## DIRECTIONS FOR THIS TASK
Pull every line of the entries that has the word "EndToEndEngine".

[PROVIDED INFORMATION Boundary: Start]

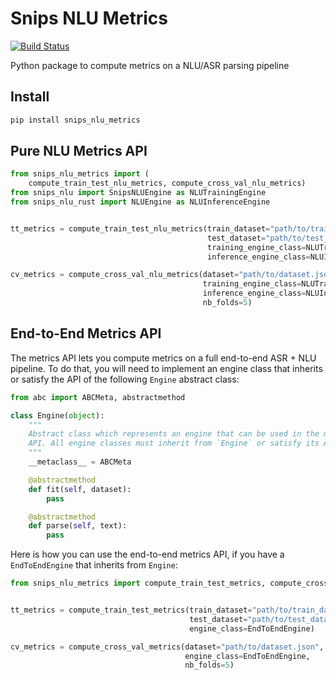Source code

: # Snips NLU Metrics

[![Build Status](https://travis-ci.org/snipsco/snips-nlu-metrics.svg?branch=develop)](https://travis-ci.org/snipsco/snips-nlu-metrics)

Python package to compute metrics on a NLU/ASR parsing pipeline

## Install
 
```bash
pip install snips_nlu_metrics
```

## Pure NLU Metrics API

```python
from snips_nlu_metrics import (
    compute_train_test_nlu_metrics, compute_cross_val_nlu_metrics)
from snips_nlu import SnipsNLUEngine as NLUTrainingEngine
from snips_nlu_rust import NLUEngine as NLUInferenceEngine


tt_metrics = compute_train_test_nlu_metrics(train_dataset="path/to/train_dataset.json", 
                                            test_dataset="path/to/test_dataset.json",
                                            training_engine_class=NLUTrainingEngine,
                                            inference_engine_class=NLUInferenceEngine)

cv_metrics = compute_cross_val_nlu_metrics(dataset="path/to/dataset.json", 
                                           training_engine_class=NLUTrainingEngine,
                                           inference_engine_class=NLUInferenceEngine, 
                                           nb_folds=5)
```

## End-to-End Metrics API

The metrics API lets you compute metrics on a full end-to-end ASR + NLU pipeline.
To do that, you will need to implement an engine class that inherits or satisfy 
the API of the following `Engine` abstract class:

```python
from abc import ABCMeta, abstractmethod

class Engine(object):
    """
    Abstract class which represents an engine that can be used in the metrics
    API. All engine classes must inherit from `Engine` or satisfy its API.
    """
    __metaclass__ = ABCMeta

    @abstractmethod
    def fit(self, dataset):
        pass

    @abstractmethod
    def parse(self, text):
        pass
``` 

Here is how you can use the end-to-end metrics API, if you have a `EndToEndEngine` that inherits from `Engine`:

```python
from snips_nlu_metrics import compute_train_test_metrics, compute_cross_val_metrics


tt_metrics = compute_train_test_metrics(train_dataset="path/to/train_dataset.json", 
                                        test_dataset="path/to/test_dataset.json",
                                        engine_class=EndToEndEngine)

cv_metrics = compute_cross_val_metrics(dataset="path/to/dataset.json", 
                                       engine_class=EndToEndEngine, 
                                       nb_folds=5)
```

[PROVIDED INFORMATION Boundary: End]
[PROVIDED INFORMATION Boundary: Start]

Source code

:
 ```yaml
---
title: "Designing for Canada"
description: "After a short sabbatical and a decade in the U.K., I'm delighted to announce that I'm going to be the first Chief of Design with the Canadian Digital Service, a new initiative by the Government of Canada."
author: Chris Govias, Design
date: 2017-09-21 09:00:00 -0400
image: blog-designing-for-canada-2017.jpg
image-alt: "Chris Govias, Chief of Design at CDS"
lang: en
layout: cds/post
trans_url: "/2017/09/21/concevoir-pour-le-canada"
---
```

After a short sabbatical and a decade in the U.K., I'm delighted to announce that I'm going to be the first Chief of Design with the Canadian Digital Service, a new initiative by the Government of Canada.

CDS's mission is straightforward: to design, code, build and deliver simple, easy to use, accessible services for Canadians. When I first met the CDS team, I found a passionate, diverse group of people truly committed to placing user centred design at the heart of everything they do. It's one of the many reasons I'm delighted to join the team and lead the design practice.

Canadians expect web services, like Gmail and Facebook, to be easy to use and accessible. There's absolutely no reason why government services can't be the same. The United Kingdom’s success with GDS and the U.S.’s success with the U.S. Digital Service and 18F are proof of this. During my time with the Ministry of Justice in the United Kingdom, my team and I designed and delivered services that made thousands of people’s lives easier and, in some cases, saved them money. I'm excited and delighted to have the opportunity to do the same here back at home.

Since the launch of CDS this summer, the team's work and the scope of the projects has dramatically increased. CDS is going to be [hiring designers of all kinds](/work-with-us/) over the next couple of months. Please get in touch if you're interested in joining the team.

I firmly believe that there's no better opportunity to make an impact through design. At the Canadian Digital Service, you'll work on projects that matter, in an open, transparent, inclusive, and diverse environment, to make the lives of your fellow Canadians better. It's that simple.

[PROVIDED INFORMATION Boundary: End]
[PROVIDED INFORMATION Boundary: Start]

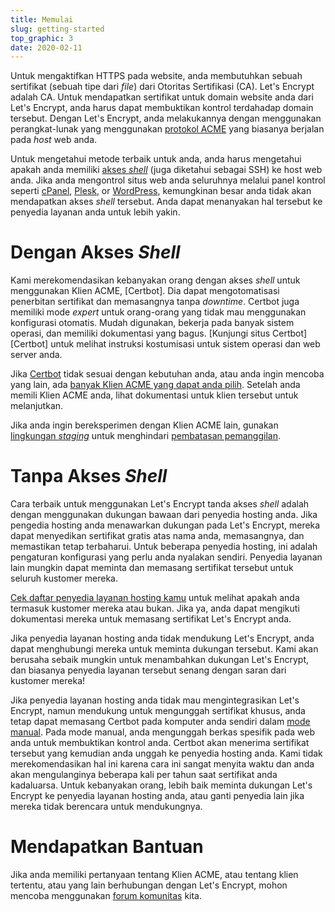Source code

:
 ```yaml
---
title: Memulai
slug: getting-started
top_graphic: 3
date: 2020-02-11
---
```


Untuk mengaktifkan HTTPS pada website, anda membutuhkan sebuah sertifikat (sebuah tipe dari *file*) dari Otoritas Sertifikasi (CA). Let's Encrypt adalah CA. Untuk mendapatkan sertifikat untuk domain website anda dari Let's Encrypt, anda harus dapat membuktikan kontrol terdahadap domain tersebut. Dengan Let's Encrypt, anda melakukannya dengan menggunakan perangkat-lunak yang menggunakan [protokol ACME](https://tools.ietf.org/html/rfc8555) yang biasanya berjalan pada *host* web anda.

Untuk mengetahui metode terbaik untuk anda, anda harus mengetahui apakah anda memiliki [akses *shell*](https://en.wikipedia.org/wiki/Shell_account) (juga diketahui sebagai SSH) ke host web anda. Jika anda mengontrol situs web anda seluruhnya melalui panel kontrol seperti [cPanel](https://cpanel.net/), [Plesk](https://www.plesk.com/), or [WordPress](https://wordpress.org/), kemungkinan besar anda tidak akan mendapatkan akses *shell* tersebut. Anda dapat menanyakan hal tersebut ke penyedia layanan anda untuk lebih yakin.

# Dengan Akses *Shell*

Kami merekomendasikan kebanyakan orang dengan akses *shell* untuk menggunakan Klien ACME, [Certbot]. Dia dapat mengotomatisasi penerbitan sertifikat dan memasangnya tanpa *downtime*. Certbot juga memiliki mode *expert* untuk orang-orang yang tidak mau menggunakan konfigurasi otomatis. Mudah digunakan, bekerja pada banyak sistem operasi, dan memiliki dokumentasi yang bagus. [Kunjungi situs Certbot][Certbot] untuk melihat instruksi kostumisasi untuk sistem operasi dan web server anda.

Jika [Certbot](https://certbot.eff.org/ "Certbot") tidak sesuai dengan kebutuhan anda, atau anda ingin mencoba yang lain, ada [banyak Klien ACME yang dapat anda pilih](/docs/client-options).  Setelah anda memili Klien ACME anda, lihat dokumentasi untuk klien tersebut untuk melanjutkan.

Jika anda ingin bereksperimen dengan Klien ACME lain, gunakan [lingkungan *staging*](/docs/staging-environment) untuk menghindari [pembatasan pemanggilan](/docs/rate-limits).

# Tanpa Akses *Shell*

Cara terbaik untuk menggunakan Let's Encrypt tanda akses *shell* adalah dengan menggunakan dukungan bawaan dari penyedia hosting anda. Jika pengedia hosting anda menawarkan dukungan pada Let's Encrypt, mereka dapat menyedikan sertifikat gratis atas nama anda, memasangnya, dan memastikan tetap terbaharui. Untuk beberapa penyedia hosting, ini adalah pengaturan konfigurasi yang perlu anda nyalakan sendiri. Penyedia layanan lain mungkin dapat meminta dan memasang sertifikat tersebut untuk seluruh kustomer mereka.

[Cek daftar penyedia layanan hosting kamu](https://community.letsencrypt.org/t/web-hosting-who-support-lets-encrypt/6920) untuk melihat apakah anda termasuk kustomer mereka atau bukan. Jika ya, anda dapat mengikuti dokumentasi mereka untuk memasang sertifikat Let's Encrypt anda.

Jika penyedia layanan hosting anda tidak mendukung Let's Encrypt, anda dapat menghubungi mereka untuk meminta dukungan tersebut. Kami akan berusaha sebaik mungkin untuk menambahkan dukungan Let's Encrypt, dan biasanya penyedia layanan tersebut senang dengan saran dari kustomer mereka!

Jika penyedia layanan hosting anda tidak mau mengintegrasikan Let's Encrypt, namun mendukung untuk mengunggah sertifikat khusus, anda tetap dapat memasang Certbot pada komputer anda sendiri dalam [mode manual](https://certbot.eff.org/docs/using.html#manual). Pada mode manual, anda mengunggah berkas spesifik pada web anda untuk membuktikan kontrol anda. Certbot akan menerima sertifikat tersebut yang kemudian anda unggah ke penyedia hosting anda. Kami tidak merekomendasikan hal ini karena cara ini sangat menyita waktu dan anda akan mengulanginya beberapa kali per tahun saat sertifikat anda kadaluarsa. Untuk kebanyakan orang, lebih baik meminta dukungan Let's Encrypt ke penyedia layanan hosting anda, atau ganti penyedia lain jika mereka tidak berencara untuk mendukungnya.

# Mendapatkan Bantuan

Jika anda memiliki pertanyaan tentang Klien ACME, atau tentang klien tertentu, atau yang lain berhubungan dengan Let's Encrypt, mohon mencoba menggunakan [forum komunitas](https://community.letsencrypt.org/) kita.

[PROVIDED INFORMATION Boundary: End]

## THE ANSWER
Here is how you can use the end-to-end metrics API, if you have a `EndToEndEngine` that inherits from `Engine`:
                                        engine_class=EndToEndEngine)
                                       engine_class=EndToEndEngine, 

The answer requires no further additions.